Sometimes I worry that AI is going to replace lawyers. And then the universe hands me an opinion like Llewellyn v. Fechtel, showing that nothing that able to pass the Turing test could ever do our jobs.

Llewellyn is a trusts-and-estates case; basically, Fechtel claimed the Llewellyn breached her fiduciary duties as trustee. The trial court granted partial summary judgment against Llewellyn on two issues. It got flipped on each, with Judge Lorish writing for a panel that included Judges O’Brien and Ortiz. (As an aside, this is a very fun panel. Credit to the algorithm for putting it together.)

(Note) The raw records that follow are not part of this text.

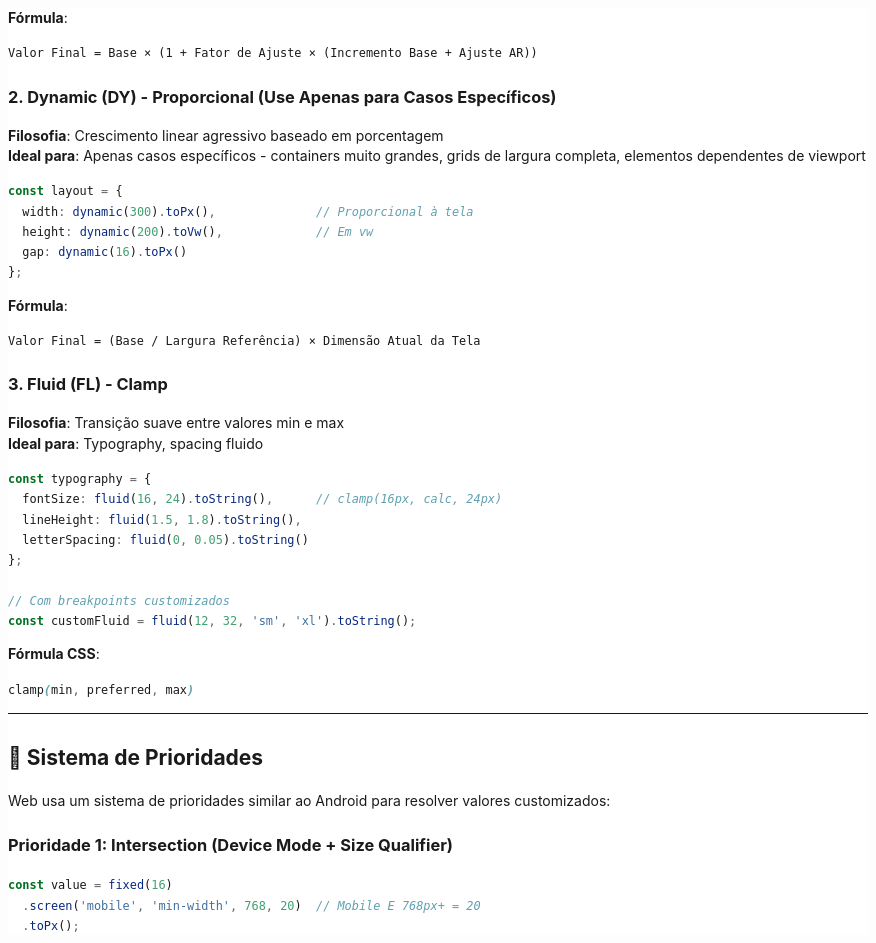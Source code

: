 **Fórmula**:
```
Valor Final = Base × (1 + Fator de Ajuste × (Incremento Base + Ajuste AR))
```

### 2. Dynamic (DY) - Proporcional (Use Apenas para Casos Específicos)

**Filosofia**: Crescimento linear agressivo baseado em porcentagem  
**Ideal para**: Apenas casos específicos - containers muito grandes, grids de largura completa, elementos dependentes de viewport

```typescript
const layout = {
  width: dynamic(300).toPx(),              // Proporcional à tela
  height: dynamic(200).toVw(),             // Em vw
  gap: dynamic(16).toPx()
};
```

**Fórmula**:
```
Valor Final = (Base / Largura Referência) × Dimensão Atual da Tela
```

### 3. Fluid (FL) - Clamp

**Filosofia**: Transição suave entre valores min e max  
**Ideal para**: Typography, spacing fluido

```typescript
const typography = {
  fontSize: fluid(16, 24).toString(),      // clamp(16px, calc, 24px)
  lineHeight: fluid(1.5, 1.8).toString(),
  letterSpacing: fluid(0, 0.05).toString()
};

// Com breakpoints customizados
const customFluid = fluid(12, 32, 'sm', 'xl').toString();
```

**Fórmula CSS**:
```css
clamp(min, preferred, max)
```

---

## 🎯 Sistema de Prioridades

Web usa um sistema de prioridades similar ao Android para resolver valores customizados:

### Prioridade 1: Intersection (Device Mode + Size Qualifier)

```typescript
const value = fixed(16)
  .screen('mobile', 'min-width', 768, 20)  // Mobile E 768px+ = 20
  .toPx();
```
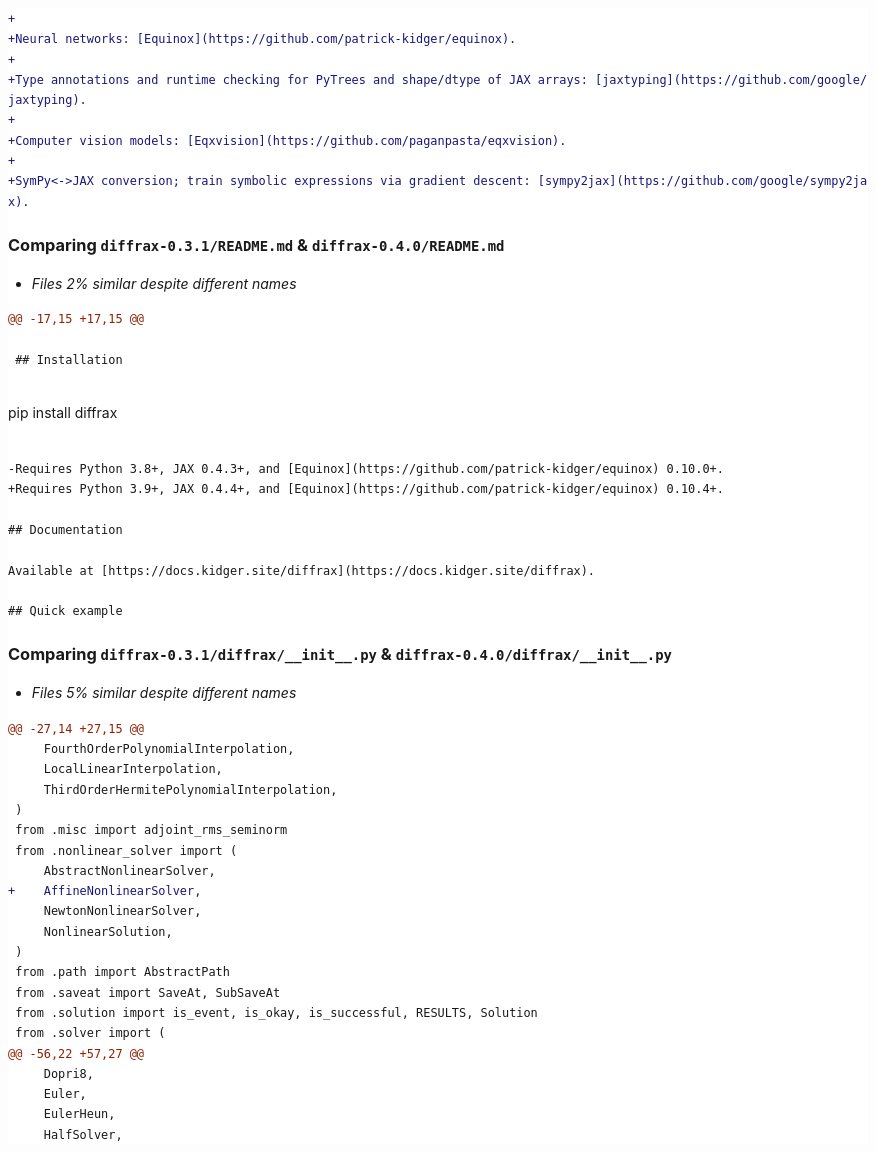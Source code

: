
 ```diff
+
+Neural networks: [Equinox](https://github.com/patrick-kidger/equinox).
+
+Type annotations and runtime checking for PyTrees and shape/dtype of JAX arrays: [jaxtyping](https://github.com/google/jaxtyping).
+
+Computer vision models: [Eqxvision](https://github.com/paganpasta/eqxvision).
+
+SymPy<->JAX conversion; train symbolic expressions via gradient descent: [sympy2jax](https://github.com/google/sympy2jax).
```

### Comparing `diffrax-0.3.1/README.md` & `diffrax-0.4.0/README.md`

 * *Files 2% similar despite different names*

```diff
@@ -17,15 +17,15 @@
 
 ## Installation
 
 ```
 pip install diffrax
 ```
 
-Requires Python 3.8+, JAX 0.4.3+, and [Equinox](https://github.com/patrick-kidger/equinox) 0.10.0+.
+Requires Python 3.9+, JAX 0.4.4+, and [Equinox](https://github.com/patrick-kidger/equinox) 0.10.4+.
 
 ## Documentation
 
 Available at [https://docs.kidger.site/diffrax](https://docs.kidger.site/diffrax).
 
 ## Quick example
```

### Comparing `diffrax-0.3.1/diffrax/__init__.py` & `diffrax-0.4.0/diffrax/__init__.py`

 * *Files 5% similar despite different names*

```diff
@@ -27,14 +27,15 @@
     FourthOrderPolynomialInterpolation,
     LocalLinearInterpolation,
     ThirdOrderHermitePolynomialInterpolation,
 )
 from .misc import adjoint_rms_seminorm
 from .nonlinear_solver import (
     AbstractNonlinearSolver,
+    AffineNonlinearSolver,
     NewtonNonlinearSolver,
     NonlinearSolution,
 )
 from .path import AbstractPath
 from .saveat import SaveAt, SubSaveAt
 from .solution import is_event, is_okay, is_successful, RESULTS, Solution
 from .solver import (
@@ -56,22 +57,27 @@
     Dopri8,
     Euler,
     EulerHeun,
     HalfSolver,
```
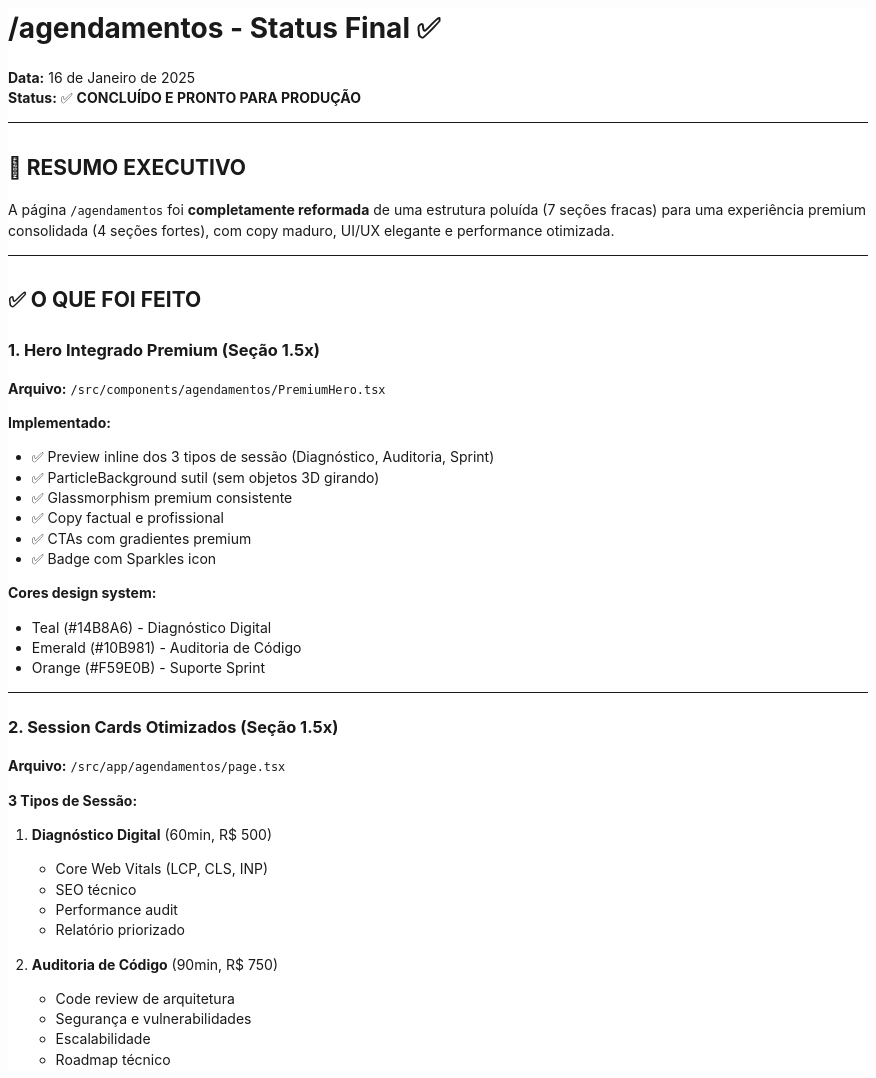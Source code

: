 # /agendamentos - Status Final ✅

**Data:** 16 de Janeiro de 2025  
**Status:** ✅ **CONCLUÍDO E PRONTO PARA PRODUÇÃO**

---

## 🎯 RESUMO EXECUTIVO

A página `/agendamentos` foi **completamente reformada** de uma estrutura poluída (7 seções fracas) para uma experiência premium consolidada (4 seções fortes), com copy maduro, UI/UX elegante e performance otimizada.

---

## ✅ O QUE FOI FEITO

### 1. Hero Integrado Premium (Seção 1.5x)
**Arquivo:** `/src/components/agendamentos/PremiumHero.tsx`

**Implementado:**
- ✅ Preview inline dos 3 tipos de sessão (Diagnóstico, Auditoria, Sprint)
- ✅ ParticleBackground sutil (sem objetos 3D girando)
- ✅ Glassmorphism premium consistente
- ✅ Copy factual e profissional
- ✅ CTAs com gradientes premium
- ✅ Badge com Sparkles icon

**Cores design system:**
- Teal (#14B8A6) - Diagnóstico Digital
- Emerald (#10B981) - Auditoria de Código  
- Orange (#F59E0B) - Suporte Sprint

---

### 2. Session Cards Otimizados (Seção 1.5x)
**Arquivo:** `/src/app/agendamentos/page.tsx`

**3 Tipos de Sessão:**

1. **Diagnóstico Digital** (60min, R$ 500)
   - Core Web Vitals (LCP, CLS, INP)
   - SEO técnico
   - Performance audit
   - Relatório priorizado

2. **Auditoria de Código** (90min, R$ 750)
   - Code review de arquitetura
   - Segurança e vulnerabilidades
   - Escalabilidade
   - Roadmap técnico
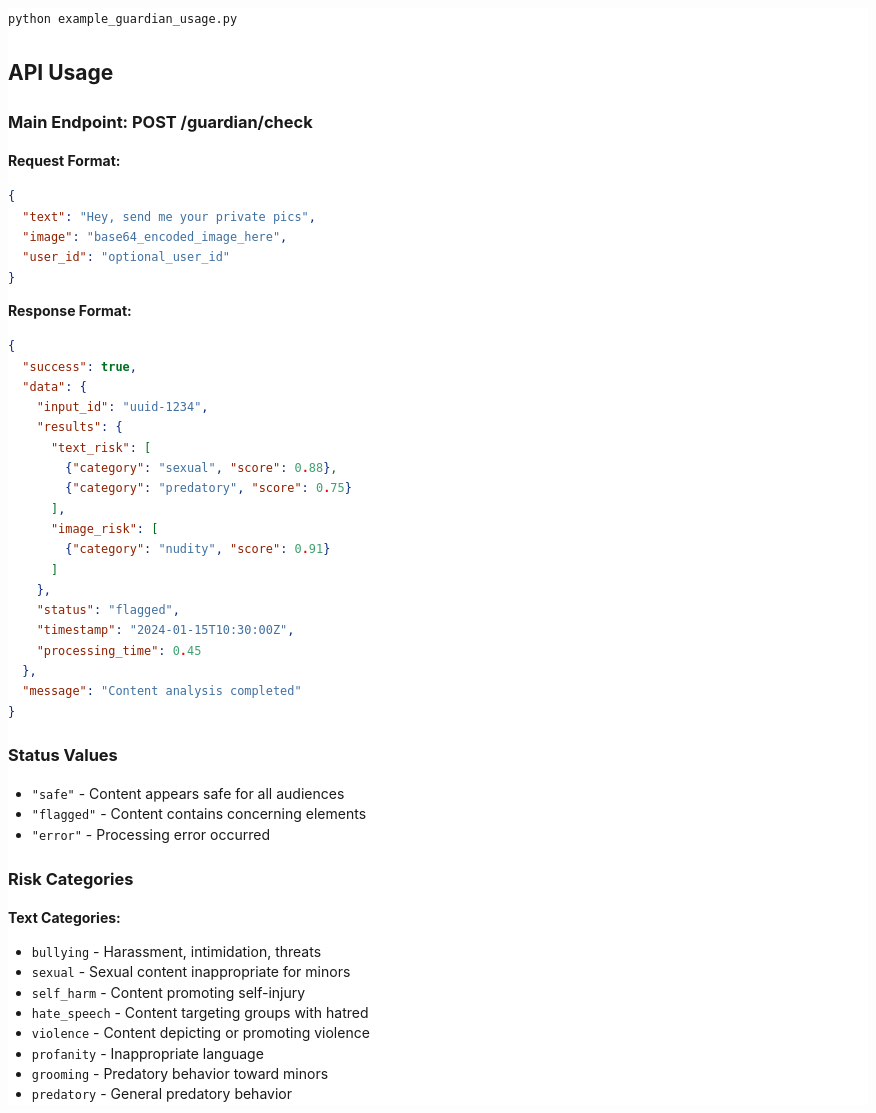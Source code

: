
 ```bash
python example_guardian_usage.py
```

## API Usage

### Main Endpoint: POST /guardian/check

**Request Format:**
```json
{
  "text": "Hey, send me your private pics",
  "image": "base64_encoded_image_here",
  "user_id": "optional_user_id"
}
```

**Response Format:**
```json
{
  "success": true,
  "data": {
    "input_id": "uuid-1234",
    "results": {
      "text_risk": [
        {"category": "sexual", "score": 0.88},
        {"category": "predatory", "score": 0.75}
      ],
      "image_risk": [
        {"category": "nudity", "score": 0.91}
      ]
    },
    "status": "flagged",
    "timestamp": "2024-01-15T10:30:00Z",
    "processing_time": 0.45
  },
  "message": "Content analysis completed"
}
```

### Status Values

- `"safe"` - Content appears safe for all audiences
- `"flagged"` - Content contains concerning elements
- `"error"` - Processing error occurred

### Risk Categories

**Text Categories:**
- `bullying` - Harassment, intimidation, threats
- `sexual` - Sexual content inappropriate for minors
- `self_harm` - Content promoting self-injury
- `hate_speech` - Content targeting groups with hatred
- `violence` - Content depicting or promoting violence
- `profanity` - Inappropriate language
- `grooming` - Predatory behavior toward minors
- `predatory` - General predatory behavior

First, the trial court relied on Llewellyn’s interrogatory responses to conclude that she’d admitted to borrowing about $75K of trust assets from a personal bank account. The Court of Appeals reversed, pointing out that interrogatory answers are not binding admissions and must be read together with a party’s explanations. Because Llewellyn maintained that the personal joint account was not necessarily funded with trust money, the Court found that genuine factual disputes remained and that summary judgment on this first issue was unwarranted.

Second–and much more hilariously–the trial court deemed thousands of Llewellyn’s responses to requests for admission as admissions that she’d misused another $235,346.35 from the trust. Except the RFAs had nothin to do with the authenticity of particular documents and really just boosted the plaintiff’s theory of the case. For context, Fechtel served 8,984 RFA spanning thousands of pages, of which 8,920 addressed 446 identified transactions. (Why even try to do this?) CAV concluded that the trial court had erred by failing to recognize the limits set by Rule 4:11(e), which caps RFAs at 30, with an exception for verifying the genuineness of documents. Most of Fechtel’s 8,984 requests sought facts and legal conclusions about the source and legitimacy of transactions, not the authenticity of any single document. To illustrate, the Court quoted RFA 337 (!) in its entirety, including all 20 subparts (!!). (Again, WHY EVEN TRY TO DO THIS?!) So the Court held that the vast majority of those requests exceeded the permissible scope and could not be used to support summary judgment.

Terrific opinion, with a helpful treatment of summary-judgment and discovery rules–all of which work only when courts enforce them. That’s actually the answer to “Why even try to do this,” right? Because maybe the trial court will let you get away with it. (And 5 years ago, maybe you evade discretionary appellate review.) Glad to see CAV shut this abusive silliness down.